Pesan Untuk Temanten

Woko Utoro  Beberapa waktu lalu saya diminta oleh Widayanti untuk hadir dipernikahannya. Saya bilang tidak bisa, selain karena kesibukan tentu sebagai artis jadwal bookingnya mahal (kami pun tertawa). Widayanti adalah adik kelas kami sejak di MTs, Aliyah hingga kuliah. Kebetulan kami satu almamater yaitu Nurul Hikmah Squad baik di Gantar maupun Haurgeulis. Singkat kisah Widay sapaan akrabnya mengabari saya jika ia pamit untuk menikah. Saya bilang oke ndak papa, semoga lancar dan berkah. Lantas ia pun langsung meminta agar saya memberi nasihat. Tanpa berlama-lama saya pun menuliskan spesial buatnya.
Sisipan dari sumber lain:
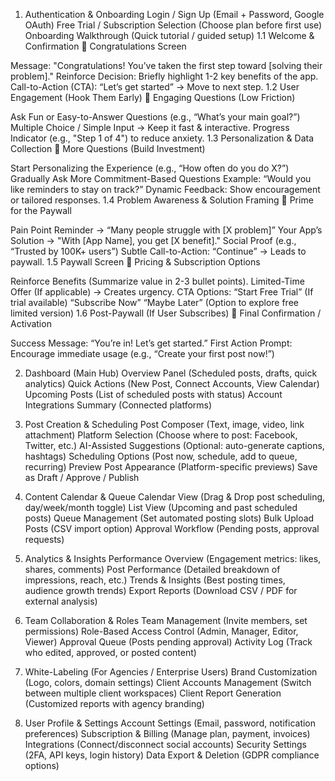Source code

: 1. Authentication & Onboarding
Login / Sign Up (Email + Password, Google OAuth)
Free Trial / Subscription Selection (Choose plan before first use)
Onboarding Walkthrough (Quick tutorial / guided setup)
1.1 Welcome & Confirmation
📌 Congratulations Screen

Message: "Congratulations! You’ve taken the first step toward [solving their problem]."
Reinforce Decision: Briefly highlight 1-2 key benefits of the app.
Call-to-Action (CTA): “Let’s get started” → Move to next step.
1.2 User Engagement (Hook Them Early)
📌 Engaging Questions (Low Friction)

Ask Fun or Easy-to-Answer Questions (e.g., “What’s your main goal?”)
Multiple Choice / Simple Input → Keep it fast & interactive.
Progress Indicator (e.g., "Step 1 of 4") to reduce anxiety.
1.3 Personalization & Data Collection
📌 More Questions (Build Investment)

Start Personalizing the Experience (e.g., “How often do you do X?”)
Gradually Ask More Commitment-Based Questions
Example: “Would you like reminders to stay on track?”
Dynamic Feedback: Show encouragement or tailored responses.
1.4 Problem Awareness & Solution Framing
📌 Prime for the Paywall

Pain Point Reminder → “Many people struggle with [X problem]”
Your App’s Solution → "With [App Name], you get [X benefit]."
Social Proof (e.g., “Trusted by 100K+ users”)
Subtle Call-to-Action: “Continue” → Leads to paywall.
1.5 Paywall Screen
📌 Pricing & Subscription Options

Reinforce Benefits (Summarize value in 2-3 bullet points).
Limited-Time Offer (If applicable) → Creates urgency.
CTA Options:
“Start Free Trial” (If trial available)
“Subscribe Now”
“Maybe Later” (Option to explore free limited version)
1.6 Post-Paywall (If User Subscribes)
📌 Final Confirmation / Activation

Success Message: “You’re in! Let’s get started.”
First Action Prompt: Encourage immediate usage (e.g., “Create your first post now!”)

 2. Dashboard (Main Hub)
Overview Panel (Scheduled posts, drafts, quick analytics)
Quick Actions (New Post, Connect Accounts, View Calendar)
Upcoming Posts (List of scheduled posts with status)
Account Integrations Summary (Connected platforms)

3. Post Creation & Scheduling
Post Composer (Text, image, video, link attachment)
Platform Selection (Choose where to post: Facebook, Twitter, etc.)
AI-Assisted Suggestions (Optional: auto-generate captions, hashtags)
Scheduling Options (Post now, schedule, add to queue, recurring)
Preview Post Appearance (Platform-specific previews)
Save as Draft / Approve / Publish

4. Content Calendar & Queue
Calendar View (Drag & Drop post scheduling, day/week/month toggle)
List View (Upcoming and past scheduled posts)
Queue Management (Set automated posting slots)
Bulk Upload Posts (CSV import option)
Approval Workflow (Pending posts, approval requests)

5. Analytics & Insights
Performance Overview (Engagement metrics: likes, shares, comments)
Post Performance (Detailed breakdown of impressions, reach, etc.)
Trends & Insights (Best posting times, audience growth trends)
Export Reports (Download CSV / PDF for external analysis)

6. Team Collaboration & Roles
Team Management (Invite members, set permissions)
Role-Based Access Control (Admin, Manager, Editor, Viewer)
Approval Queue (Posts pending approval)
Activity Log (Track who edited, approved, or posted content)

7. White-Labeling (For Agencies / Enterprise Users)
Brand Customization (Logo, colors, domain settings)
Client Accounts Management (Switch between multiple client workspaces)
Client Report Generation (Customized reports with agency branding)

8. User Profile & Settings
Account Settings (Email, password, notification preferences)
Subscription & Billing (Manage plan, payment, invoices)
Integrations (Connect/disconnect social accounts)
Security Settings (2FA, API keys, login history)
Data Export & Deletion (GDPR compliance options)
Dan memang hanya itu yang saya mampu. Pesan ini tentu tidak hanya untuk Widay tapi semua orang dan saya secara pribadi. Pertama,  berkaitan dengan nikah sudah jelas yaitu bertujuan untuk mengikuti sunnah Nabi-Nya. Melahirkan generasi terbaik dan tujuan menggapai ridha Allah SWT. Tidak ada pesan lain kecuali segala sesuatu bersandar kepada Allah SWT. Kedua , saya dapat pe...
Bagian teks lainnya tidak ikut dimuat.